This number (starting from 0) denotes the number of recursive instances of genoud. genoud then sets up its random number generators and other such structures so that the multiple instances do not interfere with each other. It is up to the user to make certain that the different instances of genoud are not writing to the same output file(s): see project.path.

For the R version of genoud this variable is of limited use. It is basically there in case a genoud run is being used to optimize the result of another genoud run (i.e., a recursive implementation).

output.path

This option is no longer supported. It used to allow one to redirect the output. Now please use sink. The option remains in order to provide backward compatibility for the API.

output.append

This option is no longer supported. Please see sink. The option remains in order to provide backward compatibility for the API.

project.path

This is the path of the genoud project file. The project file prints one individual per line with the fit value(s) printed first and then the parameter values. By default genoud places its output in a file called "genoud.pro" located in the temporary directory provided by tempdir. The behavior of the project file depends on the print.level chosen. If the print.level variable is set to 1, then the project file is rewritten after each generation.

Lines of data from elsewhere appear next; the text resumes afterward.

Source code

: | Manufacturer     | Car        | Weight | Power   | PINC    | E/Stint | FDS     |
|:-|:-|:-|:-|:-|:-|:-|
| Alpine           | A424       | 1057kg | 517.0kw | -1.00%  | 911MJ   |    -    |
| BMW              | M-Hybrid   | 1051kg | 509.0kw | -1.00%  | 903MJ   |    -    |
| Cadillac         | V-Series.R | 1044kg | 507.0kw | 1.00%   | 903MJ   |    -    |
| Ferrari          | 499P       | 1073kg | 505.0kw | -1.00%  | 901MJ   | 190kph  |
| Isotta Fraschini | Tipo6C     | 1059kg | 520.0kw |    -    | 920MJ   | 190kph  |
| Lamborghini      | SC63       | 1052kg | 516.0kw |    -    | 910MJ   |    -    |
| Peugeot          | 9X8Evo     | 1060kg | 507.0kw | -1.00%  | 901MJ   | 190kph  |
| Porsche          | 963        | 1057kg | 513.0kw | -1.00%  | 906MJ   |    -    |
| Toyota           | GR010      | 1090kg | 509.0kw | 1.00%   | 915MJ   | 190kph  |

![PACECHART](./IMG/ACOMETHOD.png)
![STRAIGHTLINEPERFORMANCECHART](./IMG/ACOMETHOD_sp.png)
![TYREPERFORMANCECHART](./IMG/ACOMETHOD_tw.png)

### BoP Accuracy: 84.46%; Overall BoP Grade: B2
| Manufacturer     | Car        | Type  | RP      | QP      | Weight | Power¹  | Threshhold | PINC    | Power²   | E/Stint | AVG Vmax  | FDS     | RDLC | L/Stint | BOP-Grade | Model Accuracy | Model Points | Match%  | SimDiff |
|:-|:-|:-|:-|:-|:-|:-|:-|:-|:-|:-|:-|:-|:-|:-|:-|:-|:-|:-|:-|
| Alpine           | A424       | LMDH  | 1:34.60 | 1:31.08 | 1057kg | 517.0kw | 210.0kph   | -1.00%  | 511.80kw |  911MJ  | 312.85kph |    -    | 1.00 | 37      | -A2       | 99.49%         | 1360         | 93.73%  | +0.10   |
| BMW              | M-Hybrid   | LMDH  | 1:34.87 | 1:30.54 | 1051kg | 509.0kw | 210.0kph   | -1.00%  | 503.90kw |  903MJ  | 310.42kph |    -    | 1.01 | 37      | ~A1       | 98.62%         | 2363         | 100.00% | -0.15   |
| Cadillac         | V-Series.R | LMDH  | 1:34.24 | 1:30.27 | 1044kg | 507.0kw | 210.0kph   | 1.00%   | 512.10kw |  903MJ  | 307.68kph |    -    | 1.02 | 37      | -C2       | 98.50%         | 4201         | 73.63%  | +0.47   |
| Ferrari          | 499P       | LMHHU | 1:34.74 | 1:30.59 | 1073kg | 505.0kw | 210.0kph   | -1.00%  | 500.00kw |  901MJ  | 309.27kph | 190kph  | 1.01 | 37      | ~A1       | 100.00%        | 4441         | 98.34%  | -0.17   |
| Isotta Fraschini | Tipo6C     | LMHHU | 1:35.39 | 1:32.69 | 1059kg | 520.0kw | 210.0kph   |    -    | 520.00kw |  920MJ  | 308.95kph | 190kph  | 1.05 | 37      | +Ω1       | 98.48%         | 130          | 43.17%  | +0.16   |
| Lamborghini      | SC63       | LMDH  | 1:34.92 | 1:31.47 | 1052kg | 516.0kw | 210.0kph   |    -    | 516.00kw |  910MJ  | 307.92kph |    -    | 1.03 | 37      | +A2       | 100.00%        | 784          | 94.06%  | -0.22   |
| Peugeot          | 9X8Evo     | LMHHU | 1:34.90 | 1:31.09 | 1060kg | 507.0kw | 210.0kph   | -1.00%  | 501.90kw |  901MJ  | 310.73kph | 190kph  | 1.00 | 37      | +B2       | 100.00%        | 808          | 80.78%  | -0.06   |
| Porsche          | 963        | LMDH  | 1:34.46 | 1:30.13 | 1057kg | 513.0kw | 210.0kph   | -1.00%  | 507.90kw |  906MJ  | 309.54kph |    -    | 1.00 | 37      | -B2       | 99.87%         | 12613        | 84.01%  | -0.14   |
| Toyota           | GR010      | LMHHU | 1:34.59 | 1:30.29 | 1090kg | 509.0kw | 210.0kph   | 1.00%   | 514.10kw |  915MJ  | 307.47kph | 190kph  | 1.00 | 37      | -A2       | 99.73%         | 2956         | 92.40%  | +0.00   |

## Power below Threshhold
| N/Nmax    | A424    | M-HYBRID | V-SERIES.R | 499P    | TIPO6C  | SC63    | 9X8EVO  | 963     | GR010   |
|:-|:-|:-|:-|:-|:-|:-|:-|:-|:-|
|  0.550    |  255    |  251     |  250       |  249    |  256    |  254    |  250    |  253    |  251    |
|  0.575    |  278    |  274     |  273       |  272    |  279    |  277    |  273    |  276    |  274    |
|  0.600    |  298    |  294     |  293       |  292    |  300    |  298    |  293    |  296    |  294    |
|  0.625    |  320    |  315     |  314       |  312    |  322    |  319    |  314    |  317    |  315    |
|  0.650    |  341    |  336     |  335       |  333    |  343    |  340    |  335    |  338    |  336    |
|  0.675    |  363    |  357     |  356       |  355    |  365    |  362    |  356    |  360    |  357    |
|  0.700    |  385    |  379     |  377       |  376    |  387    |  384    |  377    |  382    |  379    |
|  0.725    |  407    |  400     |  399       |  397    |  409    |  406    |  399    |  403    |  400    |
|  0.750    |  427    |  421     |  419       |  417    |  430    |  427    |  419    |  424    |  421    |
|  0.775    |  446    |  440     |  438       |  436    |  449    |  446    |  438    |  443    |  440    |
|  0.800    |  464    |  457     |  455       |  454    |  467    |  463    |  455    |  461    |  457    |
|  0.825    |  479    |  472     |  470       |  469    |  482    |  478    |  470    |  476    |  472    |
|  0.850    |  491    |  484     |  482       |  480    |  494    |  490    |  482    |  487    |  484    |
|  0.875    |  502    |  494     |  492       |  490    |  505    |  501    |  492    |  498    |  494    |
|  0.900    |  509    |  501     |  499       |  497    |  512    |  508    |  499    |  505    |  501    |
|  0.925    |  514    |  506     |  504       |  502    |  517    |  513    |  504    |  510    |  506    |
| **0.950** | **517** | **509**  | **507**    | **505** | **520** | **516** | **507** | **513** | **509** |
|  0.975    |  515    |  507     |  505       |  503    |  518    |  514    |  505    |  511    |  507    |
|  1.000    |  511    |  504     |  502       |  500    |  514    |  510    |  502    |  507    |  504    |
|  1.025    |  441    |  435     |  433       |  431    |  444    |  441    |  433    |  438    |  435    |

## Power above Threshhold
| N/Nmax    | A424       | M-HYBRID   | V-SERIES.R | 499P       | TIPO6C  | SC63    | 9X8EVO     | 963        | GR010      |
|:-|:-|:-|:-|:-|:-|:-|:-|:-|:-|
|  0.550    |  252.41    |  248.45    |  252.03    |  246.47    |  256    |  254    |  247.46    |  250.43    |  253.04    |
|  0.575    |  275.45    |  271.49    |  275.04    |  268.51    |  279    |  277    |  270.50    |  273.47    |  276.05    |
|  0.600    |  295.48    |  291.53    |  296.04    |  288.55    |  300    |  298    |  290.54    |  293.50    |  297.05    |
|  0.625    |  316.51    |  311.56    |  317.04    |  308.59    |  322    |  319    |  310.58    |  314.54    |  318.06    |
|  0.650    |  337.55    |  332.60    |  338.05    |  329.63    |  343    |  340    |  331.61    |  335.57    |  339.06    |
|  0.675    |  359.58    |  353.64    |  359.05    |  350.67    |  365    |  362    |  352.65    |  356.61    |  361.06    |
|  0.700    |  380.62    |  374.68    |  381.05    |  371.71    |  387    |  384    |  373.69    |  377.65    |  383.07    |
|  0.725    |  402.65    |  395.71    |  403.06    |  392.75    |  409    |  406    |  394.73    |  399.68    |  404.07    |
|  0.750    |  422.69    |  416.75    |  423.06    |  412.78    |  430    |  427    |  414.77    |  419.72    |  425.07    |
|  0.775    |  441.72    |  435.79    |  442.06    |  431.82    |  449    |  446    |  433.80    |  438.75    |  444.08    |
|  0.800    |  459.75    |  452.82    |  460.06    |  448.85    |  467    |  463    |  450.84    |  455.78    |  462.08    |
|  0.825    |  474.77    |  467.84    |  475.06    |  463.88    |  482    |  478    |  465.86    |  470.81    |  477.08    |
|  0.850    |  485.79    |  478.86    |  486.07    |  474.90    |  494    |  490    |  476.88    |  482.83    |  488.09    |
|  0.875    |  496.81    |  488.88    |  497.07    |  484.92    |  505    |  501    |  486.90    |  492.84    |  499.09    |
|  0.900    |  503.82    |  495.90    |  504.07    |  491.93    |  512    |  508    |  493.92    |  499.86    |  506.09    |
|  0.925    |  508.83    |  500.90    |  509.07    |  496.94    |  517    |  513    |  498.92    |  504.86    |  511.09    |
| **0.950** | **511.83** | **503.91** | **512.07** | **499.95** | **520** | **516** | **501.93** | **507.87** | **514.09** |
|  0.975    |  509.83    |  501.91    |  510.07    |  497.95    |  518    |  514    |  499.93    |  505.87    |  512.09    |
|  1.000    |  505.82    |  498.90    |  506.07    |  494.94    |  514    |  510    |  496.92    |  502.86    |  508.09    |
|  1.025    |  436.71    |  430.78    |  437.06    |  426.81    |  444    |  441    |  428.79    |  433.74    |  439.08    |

Therefore, only the currently fully completed generation is included in the file. If the print.level variable is set to 2, then each new generation is simply appended to the project file. For print.level=0, the project file is not created.

This is the cloning operator. genoud always clones the best individual each generation. But this operator clones others as well. Please see the Operators Section for details about operators and how they are weighted.

This is the uniform mutation operator. One parameter of the parent is mutated. Please see the Operators Section for details about operators and how they are weighted.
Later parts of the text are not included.